Microsoft to Buy Mobile Startup Danger

SEATTLE (AP) — Microsoft Corp. agreed Monday to buy cell phone software maker Danger Inc.

So it looks like I’m about to become part of Microsoft, the evil empire. For Danger it’s an outstanding deal. For me personally? Well, my opinions on Microsoft’s collective technical wherewithal are well-documented among over five years of bug-tracking and source-control comments that I’ve written, as Microsoft’s irksome coding practices impacted my work at Danger in one way or another (usually in the form of their producing e-mail messages that failed to obey accepted Internet standards, but that my code had to deal with correctly anyway). Excerpts of my comments follow; here’s where I get to channel famed Internet curmudgeon jwz.


Some mail agents, particularly those fine ones emanating from Redmond, break up long URLs in plain text message parts using line breaks.


In MSP-land, a message contains “a body” and then maybe some “attachments,” which doesn’t really map onto the Internet standards for mail, but you can insert your own snide comment about Microsoft’s attitude towards important and widely accepted standards.


There are 100’s of different computing platforms and 1000’s of possible e-mail clients. I happen to be using Evolution on Linux. But the IETF standards govern most of those variants. Outlook is a notable exception. Microsoft is notorious for ignoring rules that everyone else plays by.


When we told Microsoft that [a component of the Danger mail system] routinely downloads both the plain-text and the HTML versions of the body (for those messages that have both) in order to construct multipart/alternative MIME structures, they acted as if we’d told them we married our cousins.

They may come back and request that we only download one or the other to protect their servers, which are apparently of 1960’s vintage.


MSP returns lists of addresses (such as the “To” and “Cc” recipients of a message) as a semicolon-separated string. This does not comply with Internet standards and breaks the Javamail address parser, which [a component of the Danger mail system] uses when converting from MSP data to IMAP-appendable data. I am sure Microsoft had their own very good reasons for this; I do not begrudge them the choice to be idiots.


[A component of the Danger mail system] records the set of messages already fetched from an IMAP account using the messages’ IMAP UID’s. If the folder’s UIDVALIDITY value changes, we are supposed to discard all saved UID’s as invalid (per the IMAP standard).

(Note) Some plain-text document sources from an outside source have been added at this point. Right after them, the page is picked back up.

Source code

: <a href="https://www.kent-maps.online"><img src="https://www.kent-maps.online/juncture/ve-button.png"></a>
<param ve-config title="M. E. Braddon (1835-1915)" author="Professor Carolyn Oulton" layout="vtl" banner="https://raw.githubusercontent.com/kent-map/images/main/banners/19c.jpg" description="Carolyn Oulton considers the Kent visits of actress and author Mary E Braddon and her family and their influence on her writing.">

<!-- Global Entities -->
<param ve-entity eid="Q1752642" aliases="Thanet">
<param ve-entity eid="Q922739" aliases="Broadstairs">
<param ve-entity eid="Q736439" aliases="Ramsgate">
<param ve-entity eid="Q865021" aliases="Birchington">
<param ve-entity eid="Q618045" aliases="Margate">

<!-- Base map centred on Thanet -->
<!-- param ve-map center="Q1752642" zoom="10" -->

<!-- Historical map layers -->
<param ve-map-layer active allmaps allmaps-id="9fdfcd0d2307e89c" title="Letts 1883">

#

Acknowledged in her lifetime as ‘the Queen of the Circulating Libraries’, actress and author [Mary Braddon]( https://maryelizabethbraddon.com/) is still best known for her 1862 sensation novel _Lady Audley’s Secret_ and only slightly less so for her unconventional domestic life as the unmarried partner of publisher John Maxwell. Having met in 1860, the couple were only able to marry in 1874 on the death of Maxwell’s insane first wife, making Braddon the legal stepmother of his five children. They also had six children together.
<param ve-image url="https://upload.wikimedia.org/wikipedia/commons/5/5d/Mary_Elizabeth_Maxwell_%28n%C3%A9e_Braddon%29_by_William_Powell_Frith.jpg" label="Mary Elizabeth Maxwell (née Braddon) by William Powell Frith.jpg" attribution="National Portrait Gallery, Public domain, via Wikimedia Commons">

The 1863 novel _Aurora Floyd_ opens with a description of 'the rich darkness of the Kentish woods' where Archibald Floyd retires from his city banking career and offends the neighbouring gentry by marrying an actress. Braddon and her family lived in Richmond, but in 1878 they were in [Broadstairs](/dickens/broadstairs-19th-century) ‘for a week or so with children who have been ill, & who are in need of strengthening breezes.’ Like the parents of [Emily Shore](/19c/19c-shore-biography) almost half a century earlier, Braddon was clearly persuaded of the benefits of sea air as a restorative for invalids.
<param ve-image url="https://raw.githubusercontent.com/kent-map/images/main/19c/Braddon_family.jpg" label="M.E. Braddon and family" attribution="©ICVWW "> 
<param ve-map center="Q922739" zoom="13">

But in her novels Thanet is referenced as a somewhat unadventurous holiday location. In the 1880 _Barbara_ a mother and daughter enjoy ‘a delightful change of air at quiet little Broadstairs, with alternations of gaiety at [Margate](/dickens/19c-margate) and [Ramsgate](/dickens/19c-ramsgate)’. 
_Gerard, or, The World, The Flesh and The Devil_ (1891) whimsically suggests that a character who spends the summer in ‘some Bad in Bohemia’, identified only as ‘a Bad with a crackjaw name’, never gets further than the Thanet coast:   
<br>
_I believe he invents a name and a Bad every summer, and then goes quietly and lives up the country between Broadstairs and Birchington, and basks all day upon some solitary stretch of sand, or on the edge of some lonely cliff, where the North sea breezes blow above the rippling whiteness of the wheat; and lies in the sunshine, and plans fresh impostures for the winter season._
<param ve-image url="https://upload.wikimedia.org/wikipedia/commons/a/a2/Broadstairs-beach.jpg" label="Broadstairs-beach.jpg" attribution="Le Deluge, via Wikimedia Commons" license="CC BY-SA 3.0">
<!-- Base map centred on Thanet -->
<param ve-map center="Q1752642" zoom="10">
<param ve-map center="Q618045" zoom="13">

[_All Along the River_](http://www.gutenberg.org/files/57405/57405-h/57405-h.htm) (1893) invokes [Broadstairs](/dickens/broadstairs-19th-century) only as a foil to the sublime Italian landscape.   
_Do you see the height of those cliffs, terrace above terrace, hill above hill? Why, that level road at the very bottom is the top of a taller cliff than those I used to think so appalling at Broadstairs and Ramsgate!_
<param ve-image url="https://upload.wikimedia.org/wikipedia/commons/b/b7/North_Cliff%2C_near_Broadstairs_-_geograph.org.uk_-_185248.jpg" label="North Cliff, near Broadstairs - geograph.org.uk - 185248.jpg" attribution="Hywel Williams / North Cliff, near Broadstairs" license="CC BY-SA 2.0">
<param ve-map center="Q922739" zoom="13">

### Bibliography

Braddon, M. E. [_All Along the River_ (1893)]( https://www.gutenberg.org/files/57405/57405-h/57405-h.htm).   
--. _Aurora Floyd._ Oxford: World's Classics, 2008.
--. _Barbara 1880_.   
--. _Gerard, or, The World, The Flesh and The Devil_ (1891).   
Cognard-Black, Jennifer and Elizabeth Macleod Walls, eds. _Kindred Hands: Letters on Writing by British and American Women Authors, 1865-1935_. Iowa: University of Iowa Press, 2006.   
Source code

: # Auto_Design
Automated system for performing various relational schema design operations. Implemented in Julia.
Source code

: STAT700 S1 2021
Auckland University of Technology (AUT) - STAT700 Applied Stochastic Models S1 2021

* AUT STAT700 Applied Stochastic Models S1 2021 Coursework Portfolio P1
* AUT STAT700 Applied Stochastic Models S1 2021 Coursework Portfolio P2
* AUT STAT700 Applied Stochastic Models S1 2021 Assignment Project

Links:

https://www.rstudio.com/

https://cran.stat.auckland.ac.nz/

In theory this only happens when the folder has been destroyed and recreated with new contents, but in practice it’s more common that the IMAP server simply loses track of the old UIDVALIDITY (I’m looking at you, Bill Gates) and assigns a new one.


Add application/vnd.rmf as a synonym for audio/rmf. Good thing you got money, Mr. Gates, ’cause you ain’t got charm.

(Why couldn’t they just have used the standard designator “audio/rmf” like everyone else?)


As I suspected, it’s Microsoft’s fault. (*audience gasps*)

Outlook is using Unicode to encode the funky characters but not declaring it in the enclosing MIME syntax, which it’s supposed to.


The following refers to Microsoft’s practice of sometimes wrapping perfectly good message-attachment data in a strange construct called a TNEF object that only Microsoft programs can reliably decode.

Leave it to Microsoft to take data that is encapsulated in a format that was meticulously, ingeniously designed to be neutral with respect to transport, and enclose it in an opaque wrapper they call “transport-neutral encapsulation format.”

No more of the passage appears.